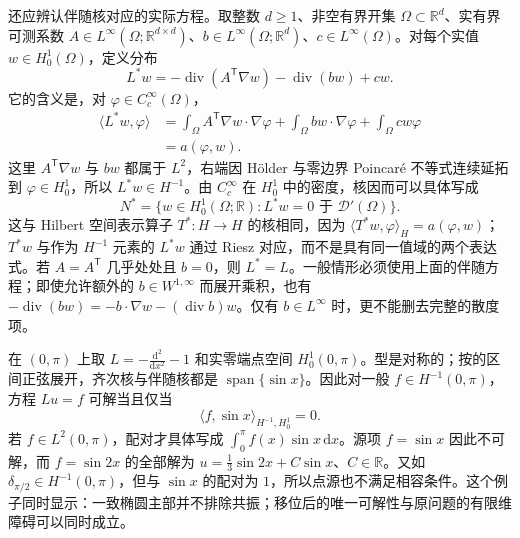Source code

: \ProseParagraphBreak

还应辨认伴随核对应的实际方程。取整数 \(d\geq1\)、非空有界开集 \(\Omega\subset\mathbb R^d\)、实有界可测系数 \(A\in L^\infty(\Omega;\mathbb R^{d\times d})\)、\(b\in L^\infty(\Omega;\mathbb R^d)\)、\(c\in L^\infty(\Omega)\)。对每个实值 \(w\in H_0^1(\Omega)\)，定义分布
\[
 L^*w=-\operatorname{div}(A^{\mathsf T}\nabla w)
          -\operatorname{div}(bw)+cw.
\]
它的含义是，对 \(\varphi\in C_c^\infty(\Omega)\)，
\[
 \begin{aligned}
 \langle L^*w,\varphi\rangle
 &=\int_\Omega A^{\mathsf T}\nabla w\cdot\nabla\varphi
       +\int_\Omega bw\cdot\nabla\varphi+\int_\Omega cw\varphi\\
 &=a(\varphi,w).
 \end{aligned}
\]
这里 \(A^{\mathsf T}\nabla w\) 与 \(bw\) 都属于 \(L^2\)，右端因 Hölder 与零边界 Poincaré 不等式连续延拓到 \(\varphi\in H_0^1\)，所以 \(L^*w\in H^{-1}\)。由 \(C_c^\infty\) 在 \(H_0^1\) 中的密度，核因而可以具体写成
\[
 N^*=\{w\in H_0^1(\Omega;\mathbb R):L^*w=0\text{ 于 }\mathcal D'(\Omega)\}.
\]
这与 Hilbert 空间表示算子 \(T^*:H\to H\) 的核相同，因为 \(\langle T^*w,\varphi\rangle_H=a(\varphi,w)\)；\(T^*w\) 与作为 \(H^{-1}\) 元素的 \(L^*w\) 通过 Riesz 对应，而不是具有同一值域的两个表达式。若 \(A=A^{\mathsf T}\) 几乎处处且 \(b=0\)，则 \(L^*=L\)。一般情形必须使用上面的伴随方程；即使允许额外的 \(b\in W^{1,\infty}\) 而展开乘积，也有
\(-\operatorname{div}(bw)=-b\cdot\nabla w-(\operatorname{div}b)w\)。仅有 \(b\in L^\infty\) 时，更不能删去完整的散度项。

\ProseParagraphBreak

在 \((0,\pi)\) 上取 \(L=-\frac{\mathrm d^2}{\mathrm dx^2}-1\) 和实零端点空间 \(H_0^1(0,\pi)\)。型是对称的；按的区间正弦展开，齐次核与伴随核都是 \(\operatorname{span}\{\sin x\}\)。因此对一般 \(f\in H^{-1}(0,\pi)\)，方程 \(Lu=f\) 可解当且仅当
\[
 \langle f,\sin x\rangle_{H^{-1},H_0^1}=0.
\]
若 \(f\in L^2(0,\pi)\)，配对才具体写成 \(\int_0^\pi f(x)\sin x\,\mathrm dx\)。源项 \(f=\sin x\) 因此不可解，而 \(f=\sin2x\) 的全部解为 \(u=\tfrac13\sin2x+C\sin x\)、\(C\in\mathbb R\)。又如 \(\delta_{\pi/2}\in H^{-1}(0,\pi)\)，但与 \(\sin x\) 的配对为 \(1\)，所以点源也不满足相容条件。这个例子同时显示：一致椭圆主部并不排除共振；移位后的唯一可解性与原问题的有限维障碍可以同时成立。


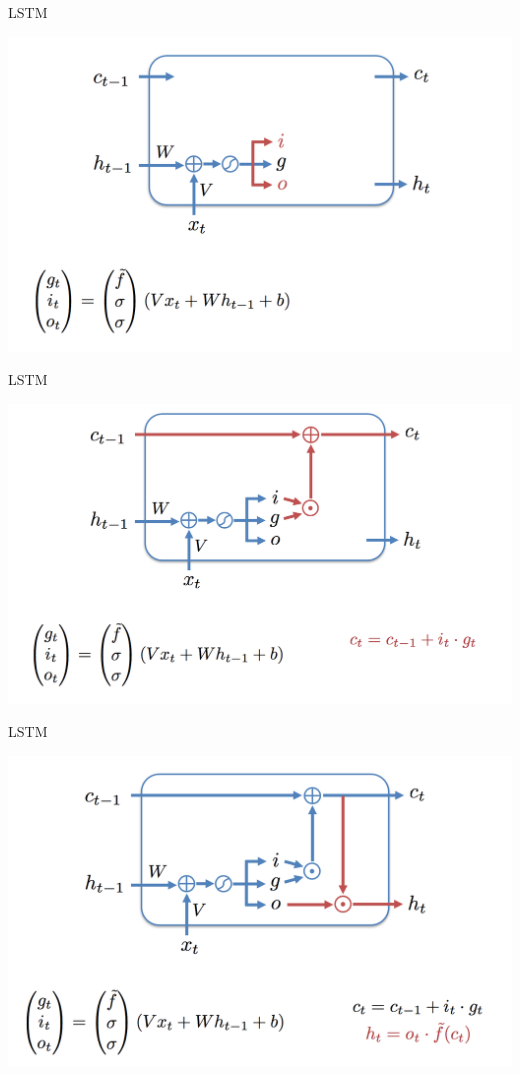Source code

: \documentclass[notes,12pt, aspectratio=169]{beamer}
\begin{document}
\begin{frame}{LSTM}
\begin{center}
	\includegraphics[width=.8\linewidth]{lstm4.png}
\end{center}
\end{frame}


\begin{frame}{LSTM}
\begin{center}
	\includegraphics[width=.8\linewidth]{lstm5.png}
\end{center}
\end{frame}


\begin{frame}{LSTM}
\begin{center}
	\includegraphics[width=.8\linewidth]{lstm6.png}
\end{center}
\end{frame}
\end{document}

┄┄┄┄┄┄

§ Exercise directions: Count every line of the records above in which the string "ProseParagraphBreak" appears. The number alone is to be given.

§ Finished exercise: 2